Records to process —
▶

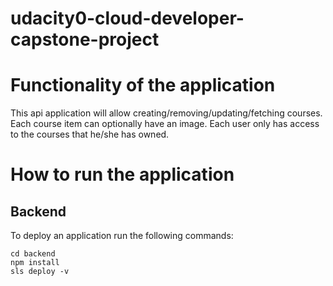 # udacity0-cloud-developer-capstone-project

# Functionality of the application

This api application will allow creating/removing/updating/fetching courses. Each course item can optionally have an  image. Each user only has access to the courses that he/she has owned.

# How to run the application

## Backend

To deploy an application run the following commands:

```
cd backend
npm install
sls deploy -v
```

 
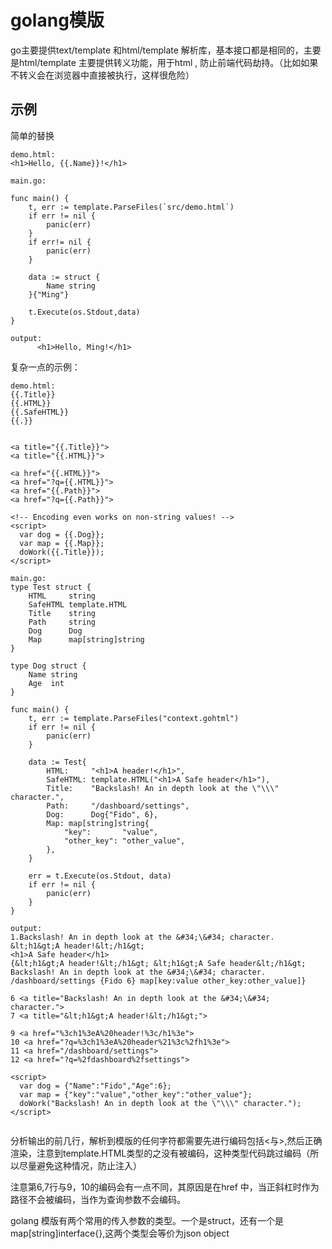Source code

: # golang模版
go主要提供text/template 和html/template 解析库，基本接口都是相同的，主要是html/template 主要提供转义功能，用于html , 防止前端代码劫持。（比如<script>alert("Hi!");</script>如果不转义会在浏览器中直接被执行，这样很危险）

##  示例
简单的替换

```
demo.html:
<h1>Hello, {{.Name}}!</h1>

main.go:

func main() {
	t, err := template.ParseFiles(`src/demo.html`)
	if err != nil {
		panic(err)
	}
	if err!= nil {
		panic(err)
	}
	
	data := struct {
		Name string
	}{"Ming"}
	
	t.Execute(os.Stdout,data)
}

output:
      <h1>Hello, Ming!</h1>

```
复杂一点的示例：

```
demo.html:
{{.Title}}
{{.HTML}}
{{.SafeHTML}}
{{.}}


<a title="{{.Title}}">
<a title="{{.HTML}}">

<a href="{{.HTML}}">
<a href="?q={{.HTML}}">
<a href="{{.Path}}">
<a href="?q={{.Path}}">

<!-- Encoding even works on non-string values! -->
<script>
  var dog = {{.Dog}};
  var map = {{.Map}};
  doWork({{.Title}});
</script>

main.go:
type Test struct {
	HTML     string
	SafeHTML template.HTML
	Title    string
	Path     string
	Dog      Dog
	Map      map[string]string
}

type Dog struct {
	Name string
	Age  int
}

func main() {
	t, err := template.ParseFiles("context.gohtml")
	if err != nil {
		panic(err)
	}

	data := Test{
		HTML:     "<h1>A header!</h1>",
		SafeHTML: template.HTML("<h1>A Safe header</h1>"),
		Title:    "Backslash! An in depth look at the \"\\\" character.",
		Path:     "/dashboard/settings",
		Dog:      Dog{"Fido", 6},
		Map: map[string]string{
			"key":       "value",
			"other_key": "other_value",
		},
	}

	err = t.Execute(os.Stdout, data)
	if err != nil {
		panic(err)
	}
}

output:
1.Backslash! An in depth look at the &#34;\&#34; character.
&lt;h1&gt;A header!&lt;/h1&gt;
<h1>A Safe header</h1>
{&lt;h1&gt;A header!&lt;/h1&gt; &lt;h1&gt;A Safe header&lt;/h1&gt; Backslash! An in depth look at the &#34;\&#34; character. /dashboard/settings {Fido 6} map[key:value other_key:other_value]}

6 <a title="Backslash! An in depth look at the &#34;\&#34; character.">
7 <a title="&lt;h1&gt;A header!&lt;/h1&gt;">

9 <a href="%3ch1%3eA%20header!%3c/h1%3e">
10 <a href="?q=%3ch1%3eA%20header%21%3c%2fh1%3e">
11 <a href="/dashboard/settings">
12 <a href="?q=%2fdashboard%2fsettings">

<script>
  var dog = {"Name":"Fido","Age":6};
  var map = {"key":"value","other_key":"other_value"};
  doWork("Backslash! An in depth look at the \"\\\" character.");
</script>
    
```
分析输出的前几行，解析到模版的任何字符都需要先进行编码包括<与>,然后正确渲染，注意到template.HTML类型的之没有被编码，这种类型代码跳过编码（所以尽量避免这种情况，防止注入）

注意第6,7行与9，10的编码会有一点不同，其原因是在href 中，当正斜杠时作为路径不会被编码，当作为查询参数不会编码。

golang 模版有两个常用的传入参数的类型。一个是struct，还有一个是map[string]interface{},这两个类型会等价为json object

◀

What to produce — Looking at the records above, work out how many lines include the string "Path". Give the number and nothing else.

Written solution — 4